Monday, August 10, 2009

How Would You Share a Reformed Understanding of the Gospel?

2 comments:

christianlady said...

I am new to this reformed thing, though I think much of it I did beleive before understanding any of it. I am having a problem knowing what to say when my daughter asks, "how can I be a Christian?" exactly. I came from a decisional background...so there was always a moment of salvation that's clear. I think we like assurance of salvation, you know, a going past the beginning so we can grow. I do believe there is a point when we are not saved, and then when we are...but it's not based on a prayer or on an act on our part. It's based on the gift of faith given to us, and a moment when we see because of God's grace. How to explain this to a 6 year old child? We still need to seek forgiveness, we still need to be cleansed...this is all the work of God. But a 6 year old is not satisfied with harder answers. I don't mean dumb it down. There are verses that speak of confessing with your mouth and believing in your heart...I've tried using that. Saying that we who are to believe are drawn to Christ and we realize we are sinners, and we cry out to Him for forgiveness. He saves us, not because we cry out or pray, or go to church...

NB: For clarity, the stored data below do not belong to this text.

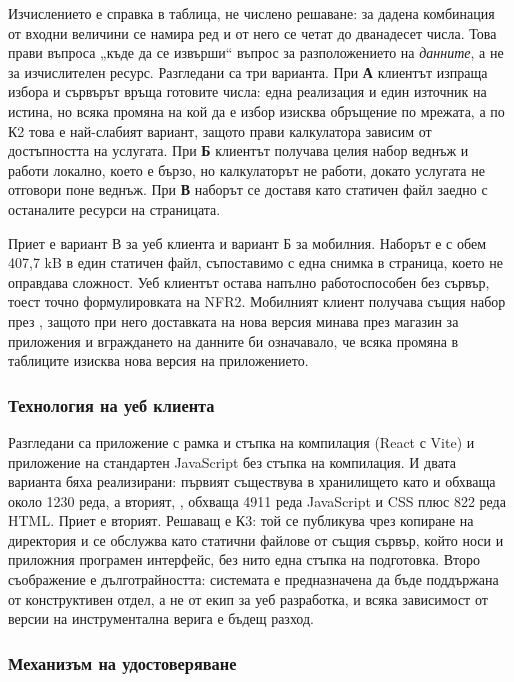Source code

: Изчислението е справка в таблица, не числено решаване: за дадена комбинация от входни
величини се намира ред и от него се четат до дванадесет числа. Това прави въпроса
„къде да се извърши“ въпрос за разположението на \emph{данните}, а не за изчислителен
ресурс. Разгледани са три варианта. При \textbf{А} клиентът изпраща избора и сървърът
връща готовите числа: една реализация и един източник на истина, но всяка промяна на
кой да е избор изисква обръщение по мрежата, а по К2 това е най-слабият вариант,
защото прави калкулатора зависим от достъпността на услугата. При \textbf{Б} клиентът
получава целия набор веднъж и работи локално, което е бързо, но калкулаторът не работи,
докато услугата не отговори поне веднъж. При \textbf{В} наборът се доставя като
статичен файл заедно с останалите ресурси на страницата.

Приет е вариант В за уеб клиента и вариант Б за мобилния. Наборът е с обем 407{,}7 kB
в един статичен файл, съпоставимо с една снимка в страница, което не оправдава
сложност. Уеб клиентът остава напълно работоспособен без сървър, тоест точно
формулировката на NFR2. Мобилният клиент получава същия набор през , защото при него доставката на нова версия минава през магазин за
приложения и вграждането на данните би означавало, че всяка промяна в таблиците
изисква нова версия на приложението.

\subsubsection{Технология на уеб клиента}
\label{subsec:webtech}

Разгледани са приложение с рамка и стъпка на компилация (React с Vite) и приложение на
стандартен JavaScript без стъпка на компилация. И двата варианта бяха реализирани:
първият съществува в хранилището като  и обхваща около 1230 реда, а вторият,
, обхваща 4911 реда JavaScript и CSS плюс 822 реда HTML. Приет е
вторият. Решаващ е К3: той се публикува чрез копиране на директория и се обслужва като
статични файлове от същия сървър, който носи и приложния програмен интерфейс, без нито
една стъпка на подготовка. Второ съображение е дълготрайността: системата е
предназначена да бъде поддържана от конструктивен отдел, а не от екип за уеб
разработка, и всяка зависимост от версии на инструментална верига е бъдещ разход.

\subsubsection{Механизъм на удостоверяване}
\label{subsec:authchoice}

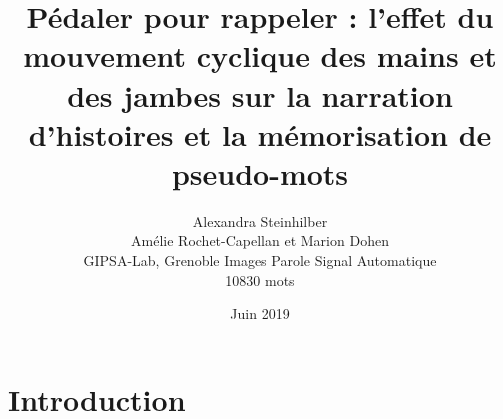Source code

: \documentclass{article}
\title{Pédaler pour rappeler : l’effet du mouvement cyclique des mains et des jambes sur la narration d’histoires et la mémorisation de pseudo-mots}
\author{Alexandra Steinhilber\\ Amélie Rochet-Capellan et Marion Dohen \\ GIPSA-Lab, Grenoble Images Parole Signal Automatique \\ 10830 mots}
\date{Juin 2019}
\begin{document}
\section{Introduction}

\end{document}

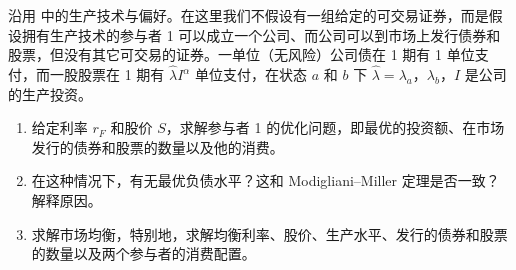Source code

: \par\noindent\begin{minipage}{\linewidth}
\begin{problem}
 沿用 中的生产技术与偏好。在这里我们不假设有一组给定的可交易证券，而是假设拥有生产技术的参与者 1 可以成立一个公司、而公司可以到市场上发行债券和股票，但没有其它可交易的证券。一单位（无风险）公司债在 1 期有 1 单位支付，而一股股票在 1 期有 $\hat{\lambda}I^{\alpha}$ 单位支付，在状态 $a$ 和 $b$ 下 $\hat{\lambda}=\lambda_{a}$，$\lambda_{b}$，$I$ 是公司的生产投资。
\begin{enumerate}[label=(\alph*)]
    \item 给定利率 $r_{F}$ 和股价 $S$，求解参与者 1 的优化问题，即最优的投资额、在市场发行的债券和股票的数量以及他的消费。
    \item 在这种情况下，有无最优负债水平？这和 Modigliani--Miller 定理是否一致？解释原因。
    \item 求解市场均衡，特别地，求解均衡利率、股价、生产水平、发行的债券和股票的数量以及两个参与者的消费配置。
\end{enumerate}
\end{problem}
\end{minipage}\par
{}
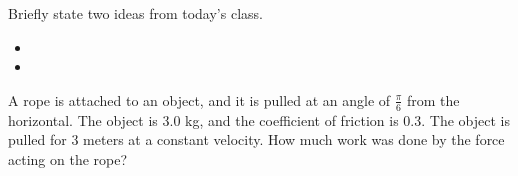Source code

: \postClass

\begin{problem}
\item Briefly state two ideas from today's class.
  \begin{itemize}
  \item 
  \item 
  \end{itemize}
\item 
  \begin{subproblem}
    \item
  \end{subproblem}
\end{problem}



\begin{problem}
\item A rope is attached to an object, and it is pulled at an angle of
  $\frac{\pi}{6}$ from the horizontal. The object is 3.0 kg, and the
  coefficient of friction is 0.3. The object is pulled for 3 meters at
  a constant velocity. How much work was done by the force acting on
  the rope?

  \vfill
\end{problem}


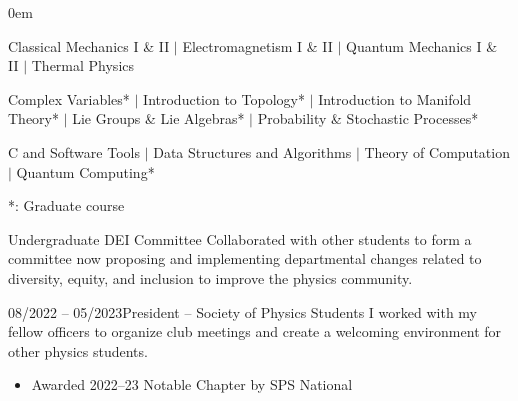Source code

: \documentclass{cv}
\begin{document}
\vspace{-0.12in}

\begin{description}[leftmargin=!,labelwidth=10pt]
    \itemsep0em
    \item [Physics:] Classical Mechanics I \& II $|$ Electromagnetism I \& II
        $|$ Quantum Mechanics I \& II $|$ Thermal Physics
    \item [Math:] Complex Variables* $|$ Introduction to Topology* $|$
        Introduction to Manifold Theory* $|$ Lie Groups \& Lie Algebras* $|$
        Probability \& Stochastic Processes*
    \item [Computer Science:] C and Software Tools $|$ Data Structures and
        Algorithms $|$ Theory of Computation $|$ Quantum Computing*
\end{description}

\vspace{-0.6em}
*: Graduate course
\vspace{0.6em}


\begin{extracurricular}{}{Undergraduate DEI Committee}
    Collaborated with other students to form a committee now proposing and
    implementing departmental changes related to diversity, equity, and
    inclusion to improve the physics community.
\end{extracurricular}

\begin{extracurricular}{08/2022 -- 05/2023}{President -- Society of Physics Students}
    I worked with my fellow officers to organize club meetings and create a
    welcoming environment for other physics students.
    \vspace{-0.03in}
    \begin{itemize}[leftmargin=15pt]
        \item Awarded 2022--23 Notable Chapter by SPS National
    \end{itemize}
\end{extracurricular}
\end{document}
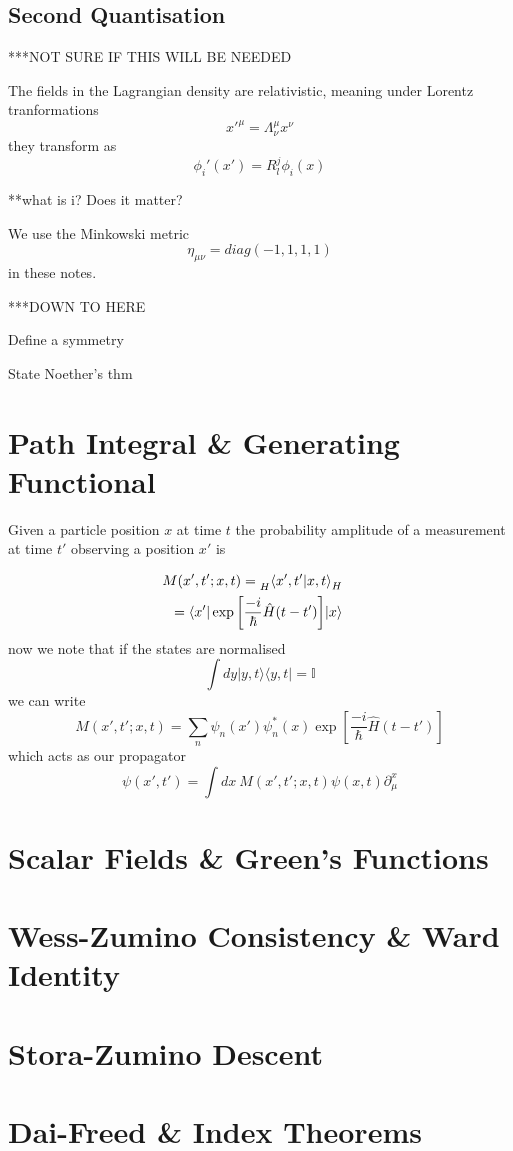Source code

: \documentclass[11pt, a4paper]{article}
\theoremstyle{definition}
\theoremstyle{plain}
\begin{document}
\subsection{Second Quantisation}




***NOT SURE IF THIS WILL BE NEEDED

The fields in the Lagrangian density are relativistic, 
meaning under Lorentz tranformations
\[ x'^{\mu} = \Lambda^{\mu}_{\nu} x^{\nu} \]
they transform as 
\[ \phi_i'(x') = R_l^j \phi_i(x) \]

**what is i? Does it matter?

We use the Minkowski metric 
\[ \eta_{\mu \nu} = diag(-1,1,1,1) \]
in these notes.

***DOWN TO HERE 

Define a symmetry

State Noether's thm



\section{Path Integral \& Generating Functional}
Given a particle position $x$ at time $t$ the probability amplitude of
a measurement at time $t'$ observing a position $x'$ is

\begin{align*}
  \begin{split}
  M(x', t'; x, t) &= \prescript{}{H}{\braket{x',t'|x, t}_{H}}
  \end{split} \\
  \begin{split}
  &= \braket{x'|\exp{\left[\frac{-i}{\hbar}\hat{H}(t-t')\right]}|x}
  \end{split}
\end{align*}\label{eq:1}
now we note that if the states are normalised
\begin{equation}
  \int{dy |y,t\rangle{} \langle{y,t|} } = \mathbb{I}
\end{equation}
we can write 
  \begin{equation}
    M(x', t'; x, t) = \sum_{n}{\psi_{n}(x')\psi_{n}^*(x)\exp{\left[\frac{-i}{\hbar}\hat{H}(t-t')\right]}}
  \end{equation}
which acts as our propagator
\begin{equation}
 \psi(x', t') = \int{dx \ M(x', t'; x, t) \psi(x, t)}
 \partial^{x}_{\mu}
\end{equation}


\section{Scalar Fields \& Green's Functions}
\section{Wess-Zumino Consistency \& Ward Identity}
\section{Stora-Zumino Descent}
\section{Dai-Freed \& Index Theorems}

\newpage


\end{document}
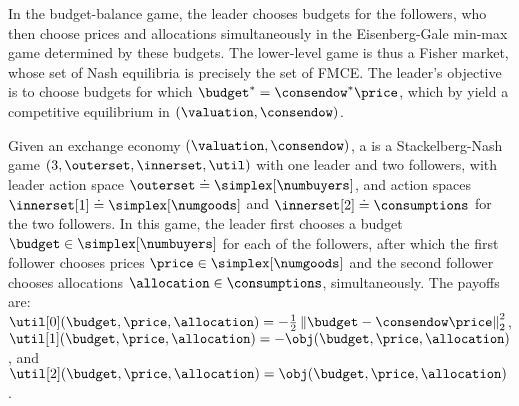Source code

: In the budget-balance game, the leader chooses budgets for the followers, who then choose prices and allocations simultaneously  in the Eisenberg-Gale min-max game determined by these budgets.
The lower-level game is thus a Fisher market, whose set of Nash equilibria is precisely the set of FMCE.
The leader's objective is to choose budgets for which $\budget^* = \consendow^* \price$, which by  yield a competitive equilibrium in $(\valuation, \consendow)$. 


\begin{definition}\label{def:budget_balance}
Given an exchange economy $(\valuation, \consendow)$, a  is a Stackelberg-Nash game $(3, \outerset, \innerset, \util)$ with one leader and two followers, with leader action space $\outerset \doteq \simplex[\numbuyers]$, and action spaces $\innerset[1] \doteq \simplex[\numgoods]$ and $\innerset[2] \doteq \consumptions$ for the two followers. 
In this game, the leader first chooses a budget $\budget \in \simplex[\numbuyers]$ for each of the followers, after which the first follower chooses prices $\price \in \simplex[\numgoods]$ and the second follower chooses allocations $\allocation \in \consumptions$, simultaneously.
The payoffs are:
$\util[0](\budget, \price, \allocation) = -\frac{1}{2}\left\| \budget - \consendow \price\right\|_2^2$,
$\util[1](\budget, \price, \allocation) = - \obj (\budget, \price, \allocation)$, and 
$\util[2](\budget, \price, \allocation) = \obj (\budget, \price, \allocation)$.
\end{definition}


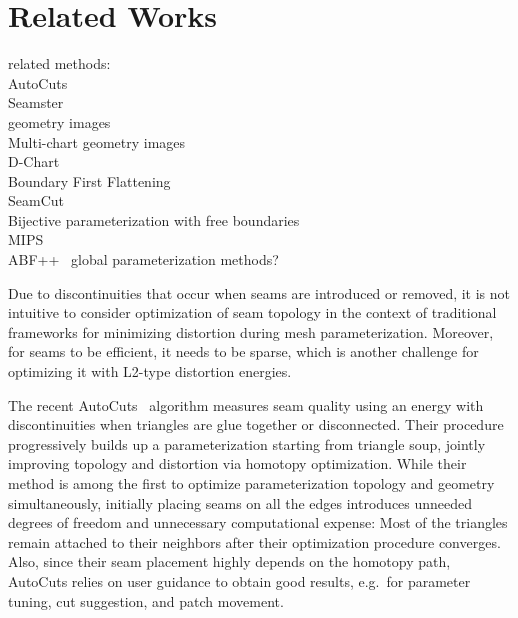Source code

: 
\section{Related Works}

related methods:\\
AutoCuts~\cite{Poranne2017Autocuts}\\
Seamster~\cite{Sheffer2002Seamster}\\
geometry images~\cite{Gu2002Geometry}\\
Multi-chart geometry images~\cite{Snyder2003Multi}\\
D-Chart~\cite{Julius2005D}\\
Boundary First Flattening~\cite{Sawhney:2017}\\
SeamCut~\cite{Lucquin:2017}\\
Bijective parameterization with free boundaries~\cite{Smith2015Bijective}\\
MIPS~\cite{Hormann2000MIPS}\\
ABF++~\cite{Sheffer2005ABFPP}
global parameterization methods?

Due to discontinuities that occur when seams are introduced or removed, it is not intuitive to consider optimization of seam topology in the context of traditional frameworks for minimizing distortion during mesh parameterization.
%
Moreover, for seams to be efficient, it needs to be sparse, which is another challenge for optimizing it with L2-type distortion energies.


The recent AutoCuts~\cite{Poranne2017Autocuts} algorithm measures seam quality using an energy with discontinuities when triangles are glue together or disconnected.  Their procedure progressively builds up a parameterization starting from triangle soup, jointly improving topology and distortion via homotopy optimization. 
%
While their method is among the first to optimize parameterization topology and geometry simultaneously, 
initially placing seams on all the edges introduces unneeded degrees of freedom and unnecessary computational expense:  Most of the triangles remain attached to their neighbors after their optimization procedure converges. Also, since their seam placement highly depends on the homotopy path, AutoCuts relies on user guidance to obtain good results, e.g.\ for parameter tuning, cut suggestion, and patch movement. %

Any thoughts on how to make it clearer than mud?

JDJ said...

Christianlady,

I've often contemplated the same explanation you are attempting with your 6 year old daughter. What I've come to know, biblically, is that being a Christian and realizing salvation is the same regardless of age. Awareness of sin and its authority over oneself always proceeds salvation because, plainly put, if there is nothing to be saved from, you don't need a savior. Explain to your daughter what sin is biblically. Anything cartoonish catering to intellect will produce nothing more than Joel Osteen's gospel for your daughter. She may or may not be able to understand the full depth of trespass and penalty, but even a glimpse will reveal the desperate need to find shelter. I have a five year old niece who has the same problem that 20, 30, 40, 50, etc. year-old unbelievers do... she doesn't want to admit to her sin. Some of it she has, some of it she won't. She can't repent because she can't envision how greatly her sin weighs itself against her. Yes, we talk about Jesus, His birth, His death (and what it meant), and His resurrection, but she can't see how much she really needs Him. She does the same thing every unbeliever tries to do, she tries to justify her sin by explaining it away with excuses, or by making up some god who is more like a genie than a sovereign, holy authority on justice. I could write about this for days because I think about it often. I love my niece dearly and she, unfortunately, has a mother that hates Christ, and a father who rather not talk about Him. Thankfully, I have seen my niece struggle a bit in thinking about her sin, and she has certainly contemplated the cross and asked some questions that adult "believers" wouldn't think of or ask. All in all, it appears that the Holy Spirit is working on her in some ways, but has not decided to kick down the door yet. I pray that she will realize what sin means (I've used several anologies with her). When that happens all of her head knowledge about Jesus will hopefully become soul knowledge of the Savior.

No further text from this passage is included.